Ausgehend von seiner „Katastrophentheorie“ (1950) formulierte der französische Mathematiker René Thom eine Definition für Verhaltensweisen, die nicht einem Ordnungssystem gehorchen: „Eine Katastrophe ist jeder diskontinuierliche Übergang, der dann eintritt, wenn ein System entweder mehr einem festen Zustand zuneigt oder eher einem ständigen Wechselkurs folgt.“[3] In diesem Sinne wohnt den Alltagsgegenständen im Umfeld einer Katastrophe eine besondere Diskontinuität hinsichtlich ihrer ursprünglich merkantilen und funktionalen Bestimmung inne; aufgrund dieser Umwidmung verleiht ein Subjekt oder eine Gemeinschaft dem Gegenstand andere Identitäten und Symbole.
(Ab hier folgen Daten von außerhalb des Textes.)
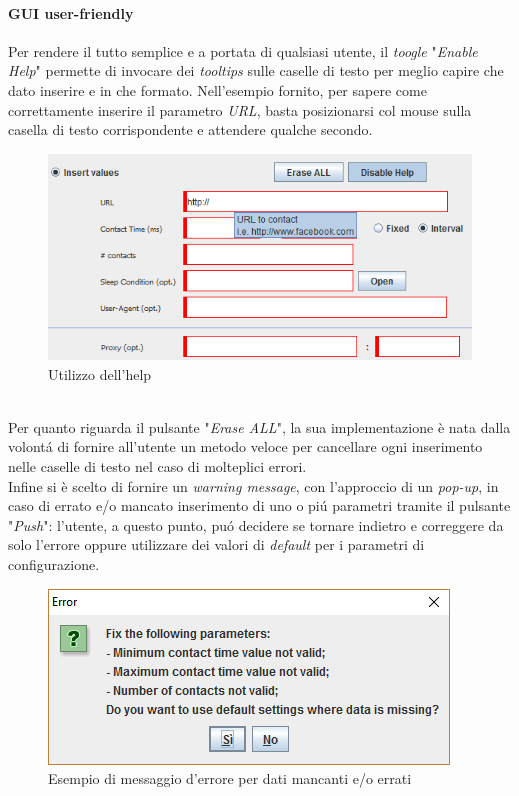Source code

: \paragraph{GUI user-friendly}
Per rendere il tutto semplice e a portata di qualsiasi utente, il \textit{toogle} "\textit{Enable Help}" permette di invocare dei \textit{tooltips} sulle caselle di testo per meglio capire che dato inserire e in che formato. Nell'esempio fornito, per sapere come correttamente inserire il parametro \textit{URL}, basta posizionarsi col mouse sulla casella di testo corrispondente e attendere qualche secondo.
\begin{figure}[!htb]
        \centering        
        \includegraphics[width=0.7\linewidth]{./imgs/help}
        \caption{Utilizzo dell'help}
        \label{help}
\end{figure}
\\Per quanto riguarda il pulsante "\textit{Erase ALL}", la sua implementazione \`e nata dalla volont\'a di fornire all'utente un metodo veloce per cancellare ogni inserimento nelle caselle di testo nel caso di molteplici errori.\\
Infine si \`e scelto di fornire un \textit{warning message}, con l'approccio di un \textit{pop-up}, in caso di errato e/o mancato inserimento di uno o pi\'u parametri tramite il pulsante "\textit{Push}": l'utente, a questo punto, pu\'o decidere se tornare indietro e correggere da solo l'errore oppure utilizzare dei valori di \textit{default} per i parametri di configurazione.
\begin{figure}[!htb]
        \centering        
        \includegraphics[width=0.6\linewidth]{./imgs/warning}
        \caption{Esempio di messaggio d'errore per dati mancanti e/o errati}
        \label{warningMessage}
\end{figure}

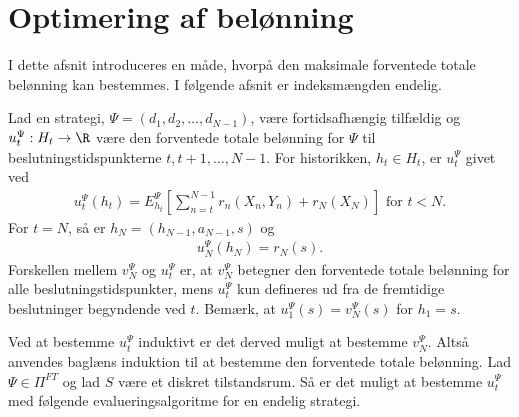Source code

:\section{Optimering af belønning}
I dette afsnit introduceres en måde, hvorpå den maksimale forventede totale belønning kan bestemmes. I følgende afsnit er indeksmængden endelig. 

Lad en strategi, $\Psi = (d_1,d_2, \ldots, d_{N-1})$, være fortidsafhængig tilfældig og $u_t^\Psi: H_t \to \R$ være den forventede totale belønning for $\Psi$ til beslutningstidspunkterne $t, t+1, \ldots, N-1$. For historikken, $h_t \in H_t$, er $u_t^\Psi$ givet ved 
% 
\begin{align}\label{eq:forventede_totale_belønning} 
    u_t^{\Psi}(h_t)=E^{\Psi}_{h_t}\left[\sum^{N-1}_{n=t}r_n(X_n, Y_n)+r_N(X_N)\right] \text{ for } t < N. 
\end{align}
For $t=N$, så er $h_N=(h_{N-1},a_{N-1},s)$ og
\begin{align}\label{eq:u_N=r_N}
    u_N^{\Psi}(h_N)=r_N(s). 
\end{align}
Forskellen mellem $v_N^\Psi$ og $u_t^\Psi$ er, at $v_N^\Psi$ betegner den forventede totale belønning for alle beslutningstidspunkter, mens $u_t^\Psi$ kun defineres ud fra de fremtidige beslutninger begyndende ved $t$. Bemærk, at $u_1^\Psi(s) = v_N^\Psi(s)$ for $h_1 = s$. 


Ved at bestemme $u_t^{\Psi}$ induktivt er det derved muligt at bestemme $v_N^\Psi$. Altså anvendes baglæns induktion til at bestemme den forventede totale belønning. 
Lad $\Psi\in \Pi^{FT}$ og lad $S$ være et diskret tilstandsrum. Så er det muligt at bestemme $u_t^\Psi$ med følgende evalueringsalgoritme for en endelig strategi. %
Es ist ein Unterschied, ob man von Objekt und Katastrophe in der Gegenwart spricht oder ob man dabei von einem weit zurückliegenden Ereignis ausgeht. Das Objekt während der Katastrophe und das Objekt nach der Katastrophe unterscheiden sich durch die Dauer der gelebten Zeit; die kulturelle Biografie des Objektes wird (neben weiteren damit verknüpften Implikationen) besetzt und geprägt von unterschiedlichen ethischen Normen, je nachdem, ob es sich „darin befindet“ oder „hindurch gegangen“ ist. Zwar ist es nicht dasselbe, ob man die Eigenschaften des Objekts untersucht auf dem Scheitelpunkt einer Familientragödie, im Schoß der Vernichtung eines Stadtteils oder einer öffentlichen Einrichtung, im Inneren einer an zahlreichen Menschenrechtsverletzungen durch einen korrupten Staat leidenden Gesellschaft oder im Gedenken an die menschlichen und und materiellen Verluste durch eine riesige Naturkatastrophe oder ähnliches, dennoch könnte man sagen, jedes Objekt sei in den vielfachen Abstufungen der Katastrophe einer komplexen Phänomenologie des Todes ausgesetzt, durch die von dem Ereignis herrührenden Nachwirkungen und sein Ausbleiben als Problem. In welchen Zustand gerät ein Objekt während und nach der Katastrophe, welche Ereignisse, welche subjektiven Verschiebungen wirken auf dieses materielle Fragment ein, das dem jeweiligen Zusammenbruch menschlicher Stabilität standhält?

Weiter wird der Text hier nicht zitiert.